--- START ---
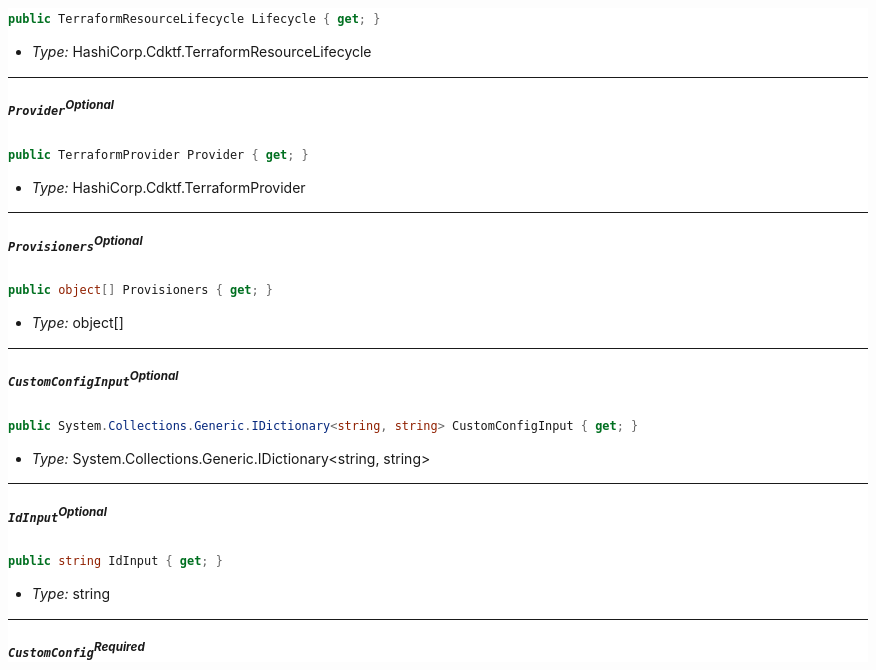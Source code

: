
 ```csharp
public TerraformResourceLifecycle Lifecycle { get; }
```

- *Type:* HashiCorp.Cdktf.TerraformResourceLifecycle

---

##### `Provider`<sup>Optional</sup> <a name="Provider" id="@cdktf/provider-databricks.workspaceConf.WorkspaceConf.property.provider"></a>

```csharp
public TerraformProvider Provider { get; }
```

- *Type:* HashiCorp.Cdktf.TerraformProvider

---

##### `Provisioners`<sup>Optional</sup> <a name="Provisioners" id="@cdktf/provider-databricks.workspaceConf.WorkspaceConf.property.provisioners"></a>

```csharp
public object[] Provisioners { get; }
```

- *Type:* object[]

---

##### `CustomConfigInput`<sup>Optional</sup> <a name="CustomConfigInput" id="@cdktf/provider-databricks.workspaceConf.WorkspaceConf.property.customConfigInput"></a>

```csharp
public System.Collections.Generic.IDictionary<string, string> CustomConfigInput { get; }
```

- *Type:* System.Collections.Generic.IDictionary<string, string>

---

##### `IdInput`<sup>Optional</sup> <a name="IdInput" id="@cdktf/provider-databricks.workspaceConf.WorkspaceConf.property.idInput"></a>

```csharp
public string IdInput { get; }
```

- *Type:* string

---

##### `CustomConfig`<sup>Required</sup> <a name="CustomConfig" id="@cdktf/provider-databricks.workspaceConf.WorkspaceConf.property.customConfig"></a>
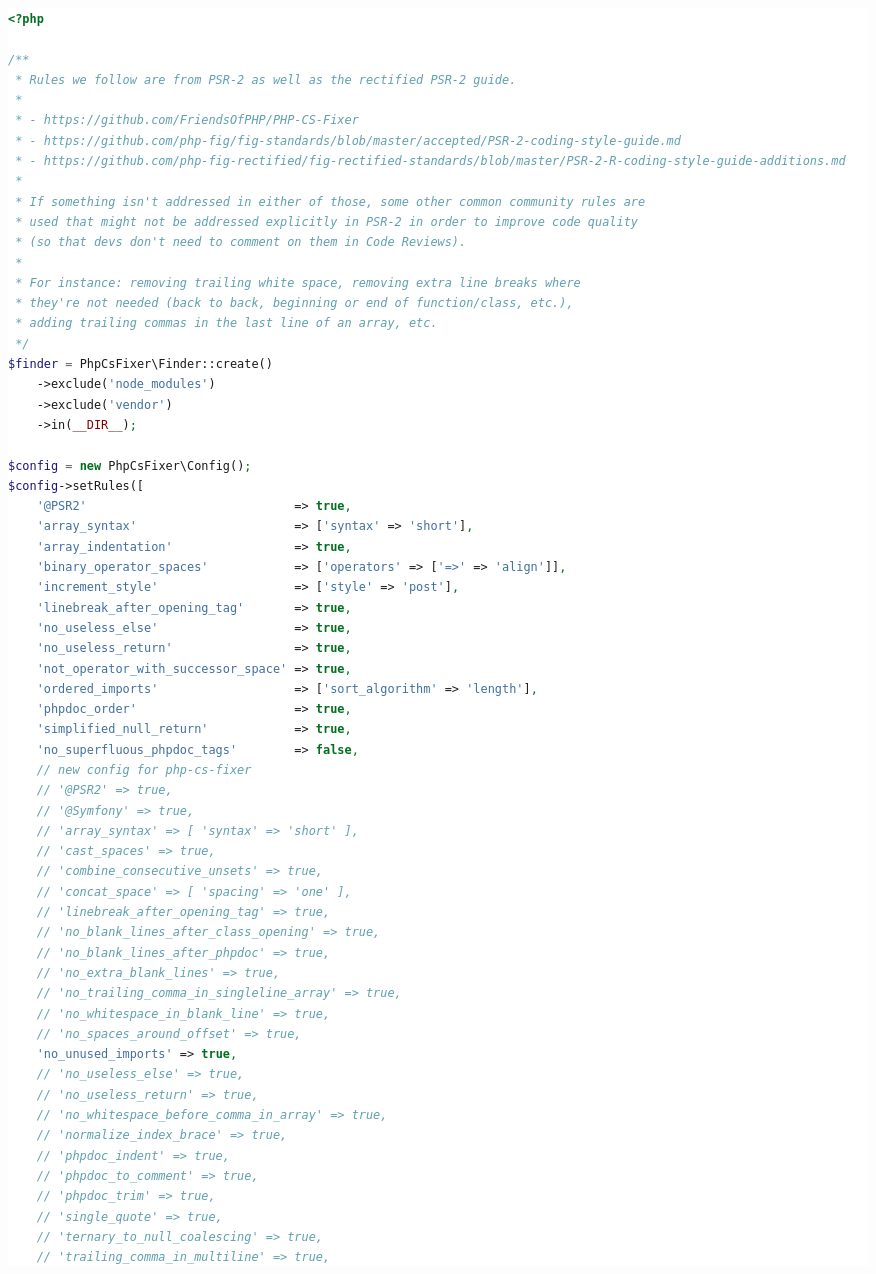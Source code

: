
 ```php
<?php

/**
 * Rules we follow are from PSR-2 as well as the rectified PSR-2 guide.
 *
 * - https://github.com/FriendsOfPHP/PHP-CS-Fixer
 * - https://github.com/php-fig/fig-standards/blob/master/accepted/PSR-2-coding-style-guide.md
 * - https://github.com/php-fig-rectified/fig-rectified-standards/blob/master/PSR-2-R-coding-style-guide-additions.md
 *
 * If something isn't addressed in either of those, some other common community rules are
 * used that might not be addressed explicitly in PSR-2 in order to improve code quality
 * (so that devs don't need to comment on them in Code Reviews).
 *
 * For instance: removing trailing white space, removing extra line breaks where
 * they're not needed (back to back, beginning or end of function/class, etc.),
 * adding trailing commas in the last line of an array, etc.
 */
$finder = PhpCsFixer\Finder::create()
    ->exclude('node_modules')
    ->exclude('vendor')
    ->in(__DIR__);

$config = new PhpCsFixer\Config();
$config->setRules([
    '@PSR2'                             => true,
    'array_syntax'                      => ['syntax' => 'short'],
    'array_indentation'                 => true,
    'binary_operator_spaces'            => ['operators' => ['=>' => 'align']],
    'increment_style'                   => ['style' => 'post'],
    'linebreak_after_opening_tag'       => true,
    'no_useless_else'                   => true,
    'no_useless_return'                 => true,
    'not_operator_with_successor_space' => true,
    'ordered_imports'                   => ['sort_algorithm' => 'length'],
    'phpdoc_order'                      => true,
    'simplified_null_return'            => true,
    'no_superfluous_phpdoc_tags'        => false,
    // new config for php-cs-fixer
    // '@PSR2' => true,
    // '@Symfony' => true,
    // 'array_syntax' => [ 'syntax' => 'short' ],
    // 'cast_spaces' => true,
    // 'combine_consecutive_unsets' => true,
    // 'concat_space' => [ 'spacing' => 'one' ],
    // 'linebreak_after_opening_tag' => true,
    // 'no_blank_lines_after_class_opening' => true,
    // 'no_blank_lines_after_phpdoc' => true,
    // 'no_extra_blank_lines' => true,
    // 'no_trailing_comma_in_singleline_array' => true,
    // 'no_whitespace_in_blank_line' => true,
    // 'no_spaces_around_offset' => true,
    'no_unused_imports' => true,
    // 'no_useless_else' => true,
    // 'no_useless_return' => true,
    // 'no_whitespace_before_comma_in_array' => true,
    // 'normalize_index_brace' => true,
    // 'phpdoc_indent' => true,
    // 'phpdoc_to_comment' => true,
    // 'phpdoc_trim' => true,
    // 'single_quote' => true,
    // 'ternary_to_null_coalescing' => true,
    // 'trailing_comma_in_multiline' => true,
```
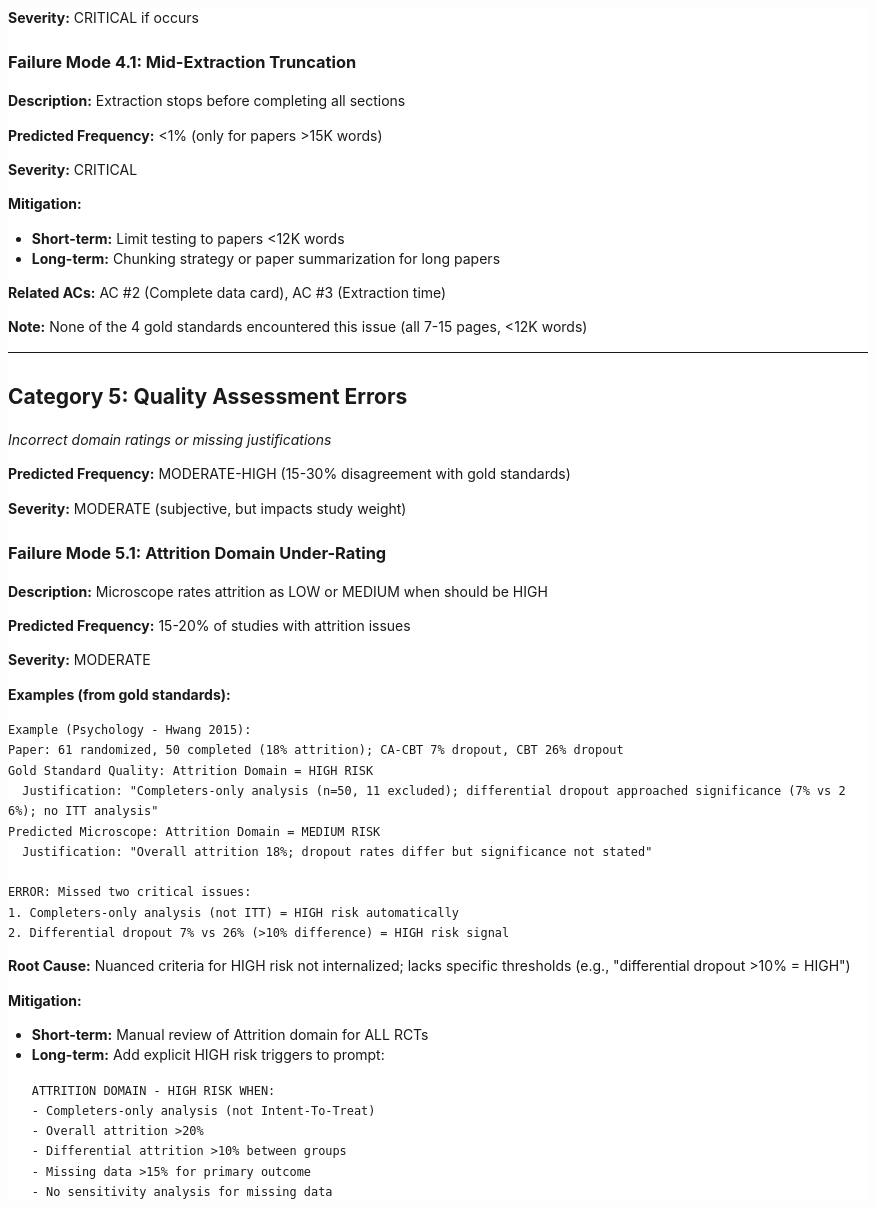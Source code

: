 **Severity:** CRITICAL if occurs

### Failure Mode 4.1: Mid-Extraction Truncation

**Description:** Extraction stops before completing all sections

**Predicted Frequency:** <1% (only for papers >15K words)

**Severity:** CRITICAL

**Mitigation:**
- **Short-term:** Limit testing to papers <12K words
- **Long-term:** Chunking strategy or paper summarization for long papers

**Related ACs:** AC #2 (Complete data card), AC #3 (Extraction time)

**Note:** None of the 4 gold standards encountered this issue (all 7-15 pages, <12K words)

---

## Category 5: Quality Assessment Errors

_Incorrect domain ratings or missing justifications_

**Predicted Frequency:** MODERATE-HIGH (15-30% disagreement with gold standards)

**Severity:** MODERATE (subjective, but impacts study weight)

### Failure Mode 5.1: Attrition Domain Under-Rating

**Description:** Microscope rates attrition as LOW or MEDIUM when should be HIGH

**Predicted Frequency:** 15-20% of studies with attrition issues

**Severity:** MODERATE

**Examples (from gold standards):**

```
Example (Psychology - Hwang 2015):
Paper: 61 randomized, 50 completed (18% attrition); CA-CBT 7% dropout, CBT 26% dropout
Gold Standard Quality: Attrition Domain = HIGH RISK
  Justification: "Completers-only analysis (n=50, 11 excluded); differential dropout approached significance (7% vs 26%); no ITT analysis"
Predicted Microscope: Attrition Domain = MEDIUM RISK
  Justification: "Overall attrition 18%; dropout rates differ but significance not stated"

ERROR: Missed two critical issues:
1. Completers-only analysis (not ITT) = HIGH risk automatically
2. Differential dropout 7% vs 26% (>10% difference) = HIGH risk signal
```

**Root Cause:** Nuanced criteria for HIGH risk not internalized; lacks specific thresholds (e.g., "differential dropout >10% = HIGH")

**Mitigation:**
- **Short-term:** Manual review of Attrition domain for ALL RCTs
- **Long-term:** Add explicit HIGH risk triggers to prompt:
  ```
  ATTRITION DOMAIN - HIGH RISK WHEN:
  - Completers-only analysis (not Intent-To-Treat)
  - Overall attrition >20%
  - Differential attrition >10% between groups
  - Missing data >15% for primary outcome
  - No sensitivity analysis for missing data
  ```
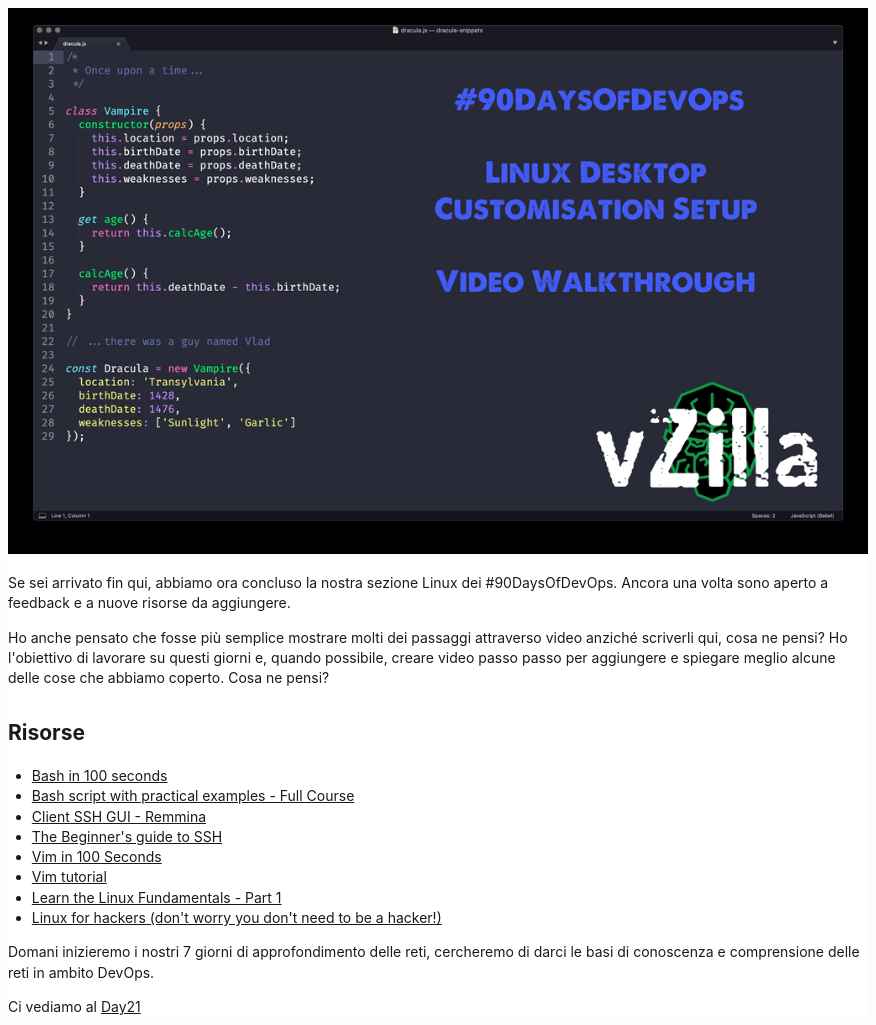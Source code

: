 [![](Images/Day20_YouTube.png)](https://youtu.be/jeEslAtHfKc)

Se sei arrivato fin qui, abbiamo ora concluso la nostra sezione Linux dei #90DaysOfDevOps. Ancora una volta sono aperto a feedback e a nuove risorse da aggiungere.

Ho anche pensato che fosse più semplice mostrare molti dei passaggi attraverso video anziché scriverli qui, cosa ne pensi? Ho l'obiettivo di lavorare su questi giorni e, quando possibile, creare video passo passo per aggiungere e spiegare meglio alcune delle cose che abbiamo coperto. Cosa ne pensi?

## Risorse

- [Bash in 100 seconds](https://www.youtube.com/watch?v=I4EWvMFj37g)
- [Bash script with practical examples - Full Course](https://www.youtube.com/watch?v=TPRSJbtfK4M)
- [Client SSH GUI - Remmina](https://remmina.org/)
- [The Beginner's guide to SSH](https://www.youtube.com/watch?v=2QXkrLVsRmk)
- [Vim in 100 Seconds](https://www.youtube.com/watch?v=-txKSRn0qeA)
- [Vim tutorial](https://www.youtube.com/watch?v=IiwGbcd8S7I)
- [Learn the Linux Fundamentals - Part 1](https://www.youtube.com/watch?v=kPylihJRG70)
- [Linux for hackers (don't worry you don't need to be a hacker!)](https://www.youtube.com/watch?v=VbEx7B_PTOE)

Domani inizieremo i nostri 7 giorni di approfondimento delle reti, cercheremo di darci le basi di conoscenza e comprensione delle reti in ambito DevOps.

Ci vediamo al [Day21](day21.md)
--- END ---
EXERCISE REQUIREMENTS:
Go through the data above and copy each line that holds the word "guide".

ANSWER BOX:
 * Rules we follow are from PSR-2 as well as the rectified PSR-2 guide.
 * - https://github.com/php-fig/fig-standards/blob/master/accepted/PSR-2-coding-style-guide.md
 * - https://github.com/php-fig-rectified/fig-rectified-standards/blob/master/PSR-2-R-coding-style-guide-additions.md
- [The Beginner's guide to SSH](https://www.youtube.com/watch?v=2QXkrLVsRmk)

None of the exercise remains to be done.